What the exercise asks: Everything from the line containing "Retraite en &" to the final line of the records below should be given again exactly, and nothing else.

Data:
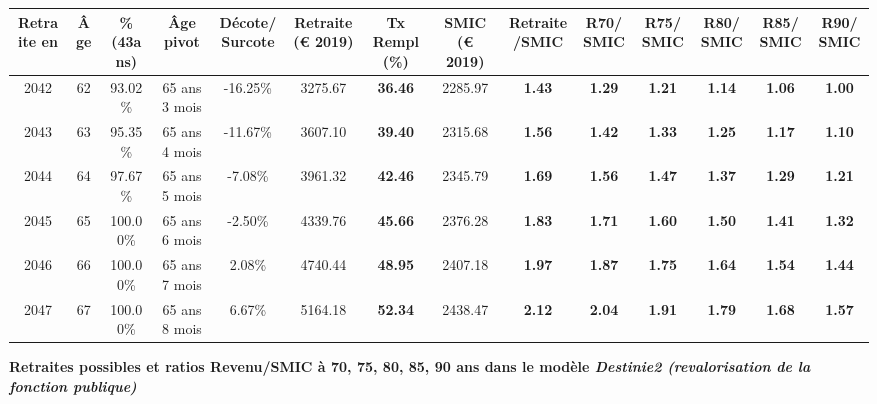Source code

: \begin{adjustbox}{max width=\textwidth} 
\begin{tabular}[htb]{|c|c||c|c|c||c|c||c|c||c|c|c|c|c|} 
\hline 
 Retraite en &  Âge &  \%(43ans) &  Âge pivot &  Décote/Surcote &  Retraite (\euro{} 2019) &  Tx Rempl(\%) &  SMIC (\euro{} 2019) &  Retraite/SMIC &  R70/SMIC &  R75/SMIC &  R80/SMIC &  R85/SMIC &  R90/SMIC \\ 
\hline \hline 
 2042 &  62 &  93.02\% &  65 ans 3 mois &  -16.25\% &  3275.67 &  {\bf 36.46} &  2285.97 &  {\bf 1.43} &  {\bf 1.29} &  {\bf 1.21} &  {\bf 1.14} &  {\bf 1.06} &  {\bf {\color{red} 1.00}} \\ 
\hline 
 2043 &  63 &  95.35\% &  65 ans 4 mois &  -11.67\% &  3607.10 &  {\bf 39.40} &  2315.68 &  {\bf 1.56} &  {\bf 1.42} &  {\bf 1.33} &  {\bf 1.25} &  {\bf 1.17} &  {\bf 1.10} \\ 
\hline 
 2044 &  64 &  97.67\% &  65 ans 5 mois &  -7.08\% &  3961.32 &  {\bf 42.46} &  2345.79 &  {\bf 1.69} &  {\bf 1.56} &  {\bf 1.47} &  {\bf 1.37} &  {\bf 1.29} &  {\bf 1.21} \\ 
\hline 
 2045 &  65 &  100.00\% &  65 ans 6 mois &  -2.50\% &  4339.76 &  {\bf 45.66} &  2376.28 &  {\bf 1.83} &  {\bf 1.71} &  {\bf 1.60} &  {\bf 1.50} &  {\bf 1.41} &  {\bf 1.32} \\ 
\hline 
 2046 &  66 &  100.00\% &  65 ans 7 mois &  2.08\% &  4740.44 &  {\bf 48.95} &  2407.18 &  {\bf 1.97} &  {\bf 1.87} &  {\bf 1.75} &  {\bf 1.64} &  {\bf 1.54} &  {\bf 1.44} \\ 
\hline 
 2047 &  67 &  100.00\% &  65 ans 8 mois &  6.67\% &  5164.18 &  {\bf 52.34} &  2438.47 &  {\bf 2.12} &  {\bf 2.04} &  {\bf 1.91} &  {\bf 1.79} &  {\bf 1.68} &  {\bf 1.57} \\ 
\hline 
\hline 
\end{tabular} 
\end{adjustbox} 
 
 \vspace{0.1cm} 
{\bf \noindent Retraites possibles et ratios Revenu/SMIC à 70, 75, 80, 85, 90 ans dans le modèle \emph{Destinie2 (revalorisation de la fonction publique)}}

Output of the exercise:
 Retraite en &  Âge &  \%(43ans) &  Âge pivot &  Décote/Surcote &  Retraite (\euro{} 2019) &  Tx Rempl(\%) &  SMIC (\euro{} 2019) &  Retraite/SMIC &  R70/SMIC &  R75/SMIC &  R80/SMIC &  R85/SMIC &  R90/SMIC \\ 
\hline \hline 
 2042 &  62 &  93.02\% &  65 ans 3 mois &  -16.25\% &  3275.67 &  {\bf 36.46} &  2285.97 &  {\bf 1.43} &  {\bf 1.29} &  {\bf 1.21} &  {\bf 1.14} &  {\bf 1.06} &  {\bf {\color{red} 1.00}} \\ 
\hline 
 2043 &  63 &  95.35\% &  65 ans 4 mois &  -11.67\% &  3607.10 &  {\bf 39.40} &  2315.68 &  {\bf 1.56} &  {\bf 1.42} &  {\bf 1.33} &  {\bf 1.25} &  {\bf 1.17} &  {\bf 1.10} \\ 
\hline 
 2044 &  64 &  97.67\% &  65 ans 5 mois &  -7.08\% &  3961.32 &  {\bf 42.46} &  2345.79 &  {\bf 1.69} &  {\bf 1.56} &  {\bf 1.47} &  {\bf 1.37} &  {\bf 1.29} &  {\bf 1.21} \\ 
\hline 
 2045 &  65 &  100.00\% &  65 ans 6 mois &  -2.50\% &  4339.76 &  {\bf 45.66} &  2376.28 &  {\bf 1.83} &  {\bf 1.71} &  {\bf 1.60} &  {\bf 1.50} &  {\bf 1.41} &  {\bf 1.32} \\ 
\hline 
 2046 &  66 &  100.00\% &  65 ans 7 mois &  2.08\% &  4740.44 &  {\bf 48.95} &  2407.18 &  {\bf 1.97} &  {\bf 1.87} &  {\bf 1.75} &  {\bf 1.64} &  {\bf 1.54} &  {\bf 1.44} \\ 
\hline 
 2047 &  67 &  100.00\% &  65 ans 8 mois &  6.67\% &  5164.18 &  {\bf 52.34} &  2438.47 &  {\bf 2.12} &  {\bf 2.04} &  {\bf 1.91} &  {\bf 1.79} &  {\bf 1.68} &  {\bf 1.57} \\ 
\hline 
\hline 
\end{tabular} 
\end{adjustbox} 
 
 \vspace{0.1cm} 
{\bf \noindent Retraites possibles et ratios Revenu/SMIC à 70, 75, 80, 85, 90 ans dans le modèle \emph{Destinie2 (revalorisation de la fonction publique)}}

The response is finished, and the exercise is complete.